There is, he said, no basis in domestic or European law for treating the right to privacy in the European Union legal code as absolute. European rights do not trump all other rights and considerations, he said.

In Cooney's case, the mobile phone data referred to an unregistered mobile phone and was "strictly limited in time and amount".

By itself the information would not indicate anything about the private lives of anyone, he said, "without the addition of an enormous amount of painstaking detective work and other information.

The proposed evidence quite simply does not engage the mischief of mass surveillance equivalence identified by the Court of Justice as the basis for Dwyer and other decisions," he said.

He said there was no sense in which gardai or the Attorney-General, the government or the telephone companies could be said to be guilty of a "deliberate and conscious violation of European Union privacy rights by maintaining and operating the 2011 Act... pending a definitive ruling by the Court of Justice." There was no "legal tomfoolery", he said, and the State did not set about "deliberately and consciously violating individual rights."

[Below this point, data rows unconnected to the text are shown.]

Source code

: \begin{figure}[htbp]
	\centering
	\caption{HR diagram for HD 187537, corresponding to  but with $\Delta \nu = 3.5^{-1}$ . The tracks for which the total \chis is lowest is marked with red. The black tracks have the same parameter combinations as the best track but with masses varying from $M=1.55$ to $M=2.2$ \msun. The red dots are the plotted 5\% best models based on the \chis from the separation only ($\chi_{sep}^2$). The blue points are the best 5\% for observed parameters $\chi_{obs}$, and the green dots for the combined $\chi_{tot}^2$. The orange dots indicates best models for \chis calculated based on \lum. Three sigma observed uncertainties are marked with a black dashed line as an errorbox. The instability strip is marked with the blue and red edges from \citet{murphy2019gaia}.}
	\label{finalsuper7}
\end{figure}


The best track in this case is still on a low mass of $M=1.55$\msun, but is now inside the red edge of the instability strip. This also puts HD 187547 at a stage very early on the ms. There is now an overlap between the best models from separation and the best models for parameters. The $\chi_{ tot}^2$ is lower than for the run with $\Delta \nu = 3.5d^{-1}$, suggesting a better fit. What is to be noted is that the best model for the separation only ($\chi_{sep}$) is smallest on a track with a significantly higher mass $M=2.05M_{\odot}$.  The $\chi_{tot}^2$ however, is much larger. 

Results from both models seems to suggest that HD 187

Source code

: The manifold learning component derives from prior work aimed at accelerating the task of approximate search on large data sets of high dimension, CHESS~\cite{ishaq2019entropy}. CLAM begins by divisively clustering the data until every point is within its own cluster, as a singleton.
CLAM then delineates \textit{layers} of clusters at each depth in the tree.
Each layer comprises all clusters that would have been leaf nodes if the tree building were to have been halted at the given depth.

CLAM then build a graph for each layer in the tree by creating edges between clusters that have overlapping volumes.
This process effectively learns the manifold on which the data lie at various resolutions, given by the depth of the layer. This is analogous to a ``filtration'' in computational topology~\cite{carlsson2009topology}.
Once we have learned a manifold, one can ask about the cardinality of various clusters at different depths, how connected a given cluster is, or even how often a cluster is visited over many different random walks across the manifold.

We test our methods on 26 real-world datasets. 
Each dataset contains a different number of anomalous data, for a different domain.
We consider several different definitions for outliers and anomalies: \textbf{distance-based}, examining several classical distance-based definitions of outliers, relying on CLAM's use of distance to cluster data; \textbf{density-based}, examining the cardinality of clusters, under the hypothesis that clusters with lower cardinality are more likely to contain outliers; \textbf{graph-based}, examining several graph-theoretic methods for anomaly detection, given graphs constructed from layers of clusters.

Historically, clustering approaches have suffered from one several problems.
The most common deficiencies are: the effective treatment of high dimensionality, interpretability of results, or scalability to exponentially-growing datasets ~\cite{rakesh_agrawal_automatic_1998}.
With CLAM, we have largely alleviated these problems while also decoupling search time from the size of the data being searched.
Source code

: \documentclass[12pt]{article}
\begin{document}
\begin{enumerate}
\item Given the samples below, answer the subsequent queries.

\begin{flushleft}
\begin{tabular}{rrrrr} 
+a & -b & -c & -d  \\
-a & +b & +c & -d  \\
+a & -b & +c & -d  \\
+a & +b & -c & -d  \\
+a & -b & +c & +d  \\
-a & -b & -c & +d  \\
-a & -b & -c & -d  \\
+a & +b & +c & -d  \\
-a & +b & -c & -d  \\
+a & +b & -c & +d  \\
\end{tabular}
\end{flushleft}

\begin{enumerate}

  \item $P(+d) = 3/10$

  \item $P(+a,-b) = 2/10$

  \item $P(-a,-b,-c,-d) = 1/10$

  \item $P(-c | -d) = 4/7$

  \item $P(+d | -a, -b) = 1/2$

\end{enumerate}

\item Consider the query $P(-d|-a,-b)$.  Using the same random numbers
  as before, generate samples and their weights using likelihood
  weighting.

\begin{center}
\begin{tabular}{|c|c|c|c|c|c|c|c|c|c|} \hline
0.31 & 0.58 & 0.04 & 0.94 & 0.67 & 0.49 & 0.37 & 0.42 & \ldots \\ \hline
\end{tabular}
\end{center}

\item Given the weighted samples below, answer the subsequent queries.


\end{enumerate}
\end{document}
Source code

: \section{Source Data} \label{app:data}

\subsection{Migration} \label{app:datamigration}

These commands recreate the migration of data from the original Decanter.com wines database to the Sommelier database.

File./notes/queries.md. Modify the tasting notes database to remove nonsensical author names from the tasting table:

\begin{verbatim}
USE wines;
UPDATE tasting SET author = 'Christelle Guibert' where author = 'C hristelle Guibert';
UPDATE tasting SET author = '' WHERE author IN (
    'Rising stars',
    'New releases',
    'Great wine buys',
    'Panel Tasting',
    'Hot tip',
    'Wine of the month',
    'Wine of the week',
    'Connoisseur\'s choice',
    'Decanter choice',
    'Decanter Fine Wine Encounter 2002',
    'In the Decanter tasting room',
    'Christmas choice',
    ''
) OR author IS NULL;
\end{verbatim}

He added: "It is quite unlike a situation where police officers deliberately decide to enter a dwelling without a warrant or arrest and detain a person without any legal justification and proceed to use those occasions to gather evidence. In their efforts to obtain highly relevant and significant evidence in this investigation, I do not believe that the officers concerned were obliged to guess at the possible outcomes of litigation before the Court of Justice."